While tourism contributes to some 11 per cent of Thailand's gross domestic product, tourists have alternative places to eat. For the millions of labourers, motorcycle taxi drivers and other working class Bangkok residents, these 30-baht (S$1.20) meals are a lifeline in neighbourhoods rapidly being gentrified by upscale condominiums and designer cafes.

Locally, the debate about Bangkok's street food has been emotive because it is tightly interwoven with class politics. Those who do not need to eat at these street stalls are the most offended when vendors use up so much space that they force pedestrians off the pavements, and get the most worked up when these stalls slow traffic by hogging half a lane in narrow sois or side roads.

I once asked a particularly annoyed professor: "If these stalls go, where will people go for food?"

"They can go somewhere else!" she replied.

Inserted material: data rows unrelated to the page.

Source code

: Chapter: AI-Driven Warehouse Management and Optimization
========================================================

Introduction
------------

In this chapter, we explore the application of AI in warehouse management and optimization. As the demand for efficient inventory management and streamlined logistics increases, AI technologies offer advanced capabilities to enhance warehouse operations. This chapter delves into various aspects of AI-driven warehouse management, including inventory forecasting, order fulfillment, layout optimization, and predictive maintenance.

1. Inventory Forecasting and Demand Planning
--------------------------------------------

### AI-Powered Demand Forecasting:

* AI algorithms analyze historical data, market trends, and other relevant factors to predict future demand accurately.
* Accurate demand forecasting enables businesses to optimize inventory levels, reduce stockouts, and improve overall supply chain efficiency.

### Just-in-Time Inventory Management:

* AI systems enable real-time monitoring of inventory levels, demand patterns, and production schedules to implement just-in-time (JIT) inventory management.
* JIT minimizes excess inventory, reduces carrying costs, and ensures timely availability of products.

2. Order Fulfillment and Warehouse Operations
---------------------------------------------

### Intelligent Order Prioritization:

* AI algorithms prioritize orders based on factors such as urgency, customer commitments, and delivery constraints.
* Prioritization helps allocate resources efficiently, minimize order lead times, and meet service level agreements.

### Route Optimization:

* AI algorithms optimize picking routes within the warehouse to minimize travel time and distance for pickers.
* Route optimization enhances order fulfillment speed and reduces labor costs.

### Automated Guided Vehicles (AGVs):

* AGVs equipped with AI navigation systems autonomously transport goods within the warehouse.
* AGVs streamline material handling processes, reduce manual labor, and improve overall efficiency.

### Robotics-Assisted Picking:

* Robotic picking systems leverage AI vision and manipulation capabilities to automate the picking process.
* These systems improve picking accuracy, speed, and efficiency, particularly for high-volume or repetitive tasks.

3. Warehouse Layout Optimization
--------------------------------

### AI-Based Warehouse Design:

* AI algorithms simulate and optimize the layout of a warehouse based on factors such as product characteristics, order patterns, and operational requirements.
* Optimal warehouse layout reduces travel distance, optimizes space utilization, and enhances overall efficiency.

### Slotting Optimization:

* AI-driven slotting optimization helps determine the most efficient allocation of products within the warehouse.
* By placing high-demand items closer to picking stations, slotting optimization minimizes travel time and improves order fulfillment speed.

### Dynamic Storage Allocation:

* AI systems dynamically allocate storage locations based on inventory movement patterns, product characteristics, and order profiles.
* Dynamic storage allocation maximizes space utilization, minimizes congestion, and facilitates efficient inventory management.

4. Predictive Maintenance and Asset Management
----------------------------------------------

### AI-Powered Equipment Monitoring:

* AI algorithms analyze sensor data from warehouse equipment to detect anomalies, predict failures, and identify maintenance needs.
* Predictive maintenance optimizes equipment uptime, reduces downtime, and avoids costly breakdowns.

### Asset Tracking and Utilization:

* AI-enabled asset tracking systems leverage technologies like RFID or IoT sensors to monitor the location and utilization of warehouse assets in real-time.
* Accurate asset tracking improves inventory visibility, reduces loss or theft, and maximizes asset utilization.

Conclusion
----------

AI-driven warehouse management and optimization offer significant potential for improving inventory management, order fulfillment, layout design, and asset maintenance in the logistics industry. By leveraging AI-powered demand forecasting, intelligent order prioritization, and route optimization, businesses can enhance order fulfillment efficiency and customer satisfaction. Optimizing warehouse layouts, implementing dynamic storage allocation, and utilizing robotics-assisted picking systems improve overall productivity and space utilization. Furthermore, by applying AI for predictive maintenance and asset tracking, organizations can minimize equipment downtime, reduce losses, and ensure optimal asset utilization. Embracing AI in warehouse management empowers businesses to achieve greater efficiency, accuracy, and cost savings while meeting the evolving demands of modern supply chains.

Critics of the ruling military government see the street food clearance as a manifestation of its obsession with order. They cite it as proof that Thailand's ruling generals, installed after a coup that overthrew an elected government in 2014, prioritise the interests of the Kingdom's urban elites.

Yet to completely undo the street clearance plan would be counter-productive. However controversial, it has stirred an important conversation about Bangkok's urbanscape, much like what is happening in the cities of Yangon and Ho Chi Minh City.

Street food can be a showcase of culinary culture. But street food is prized also because it is cheap and accessible. Bangkok's administrators, while broaching hygiene, traffic and environmental issues, have so far not been able to address the question of where the average person can now go to in his immediate neighbourhood for fresh, cheap meals.

Bangkok needs to create a larger-scale solution, not a caricatured version just for tourists.

On days when work hauls me out of bed in the wee hours, I take comfort at the sight of the regular vendor in my soi quietly kneading dough for patongo, or dough fritters, by his cart in the dark.

Perhaps, with a little forethought, innovation and compromise from both city officials and street vendors, he can get to stay.